Wealth managers may be forced to accept greater client involvement in portfolios in the wake of the financial crisis, which has left high net worth investors disillusioned.

A report from management consultancy MDRC, which surveyed 4700 high net worth clients, some 800 of whom have portfolios of more than £5 million, found that the majority believe their wealth managers have fallen short during the market crisis.

Despite attempts from wealth managers to focus on client communication during the downturn, the majority also said that communications have been insufficient.

The report concluded that high net worth investors
are going to be seeking more control over their portfolios in the coming years, a move that will put pressure on those discretionary firms that do not accept advisory business from the wealthy and do not diversify into financial planning.

Richard Williams, the managing director of MDRC, said the extent of the change in attitudes to personal involvement in portfolios over the past year is so great that MDRC has changed the way it segments the high net worth market, creating a new group to market to called ‘The Disillusioned’. He said: ‘Our research points to a decrease in the traditional type of wealthy individual who is content to have his financial assets managed at arm’s length. In 2009, the majority of high net worth clients want to have a degree of control. As a consequence, maintaining client profitability and re-building assets bases will be challenges. Too many wealth management businesses are pursuing business models that were developed a decade ago.’

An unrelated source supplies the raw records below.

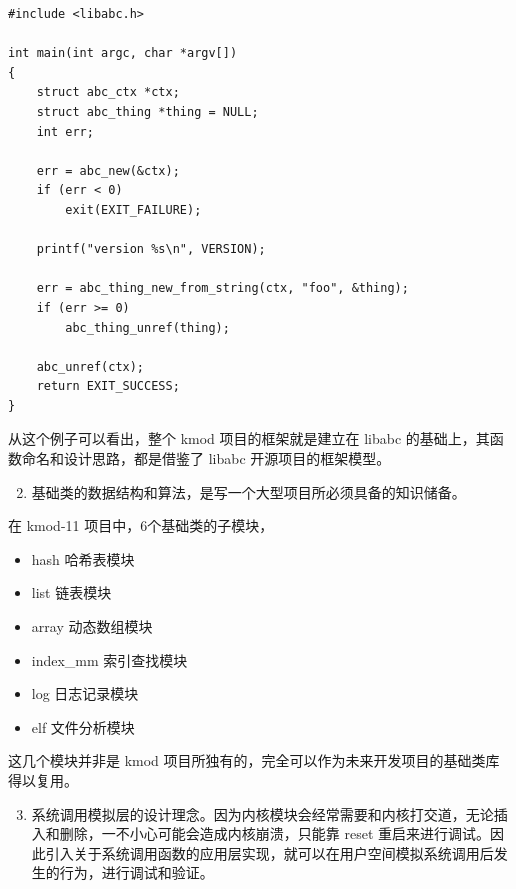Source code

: \documentclass[11pt,a4paper]{article}
\begin{document}
{\begin{shaded}\begin{verbatim}
#include <libabc.h>

int main(int argc, char *argv[])
{
    struct abc_ctx *ctx;
    struct abc_thing *thing = NULL;
    int err;

    err = abc_new(&ctx);
    if (err < 0)
        exit(EXIT_FAILURE);

    printf("version %s\n", VERSION);

    err = abc_thing_new_from_string(ctx, "foo", &thing);
    if (err >= 0)
        abc_thing_unref(thing);

    abc_unref(ctx);
    return EXIT_SUCCESS;
}
\end{verbatim}\end{shaded}}
从这个例子可以看出，整个 kmod 项目的框架就是建立在 libabc
的基础上，其函数命名和设计思路，都是借鉴了 libabc 开源项目的框架模型。

\begin{enumerate}[1)]
\setcounter{enumi}{1}
\item
  基础类的数据结构和算法，是写一个大型项目所必须具备的知识储备。
\end{enumerate}
在 kmod-11 项目中，6个基础类的子模块，

\begin{itemize}
\item
  hash 哈希表模块
\item
  list 链表模块
\item
  array 动态数组模块
\item
  index\_mm 索引查找模块
\item
  log 日志记录模块
\item
  elf 文件分析模块
\end{itemize}
这几个模块并非是 kmod
项目所独有的，完全可以作为未来开发项目的基础类库得以复用。

\begin{enumerate}[1)]
\setcounter{enumi}{2}
\item
  系统调用模拟层的设计理念。因为内核模块会经常需要和内核打交道，无论插入和删除，一不小心可能会造成内核崩溃，只能靠
  reset
  重启来进行调试。因此引入关于系统调用函数的应用层实现，就可以在用户空间模拟系统调用后发生的行为，进行调试和验证。
\end{enumerate}
\end{document}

MDRC said the trend will cause firms with a more diverse range of services, particularly an advisory arm, to gain market share as they
can allow for ongoing client input.

The trend looks set to put discretionary models under pressure. Hannah Edwards, head of new clients at Killik & Co, said she has noticed a preference for advisory services among high net worth clients as a key trend in the past 18 months that is likely to continue.

Edwards said: ‘On the new client side in the past 15-16 months there has been a shift towards advisory. People want time to understand what is happening underneath the bonnet of their investment portfolio.

‘A few years ago, people were much happier to opt for a discretionary service. Now they want to cut their teeth with an advisory relationship first.’

The report concluded the high net worth market as a whole will experience no growth in the next two years and will probably shrink in 2009. It found that since 1996, more than 60% of the growth in the number of high net worth individuals has been driven by the two sectors now devastated by the crisis: property development and sophisticated financial services.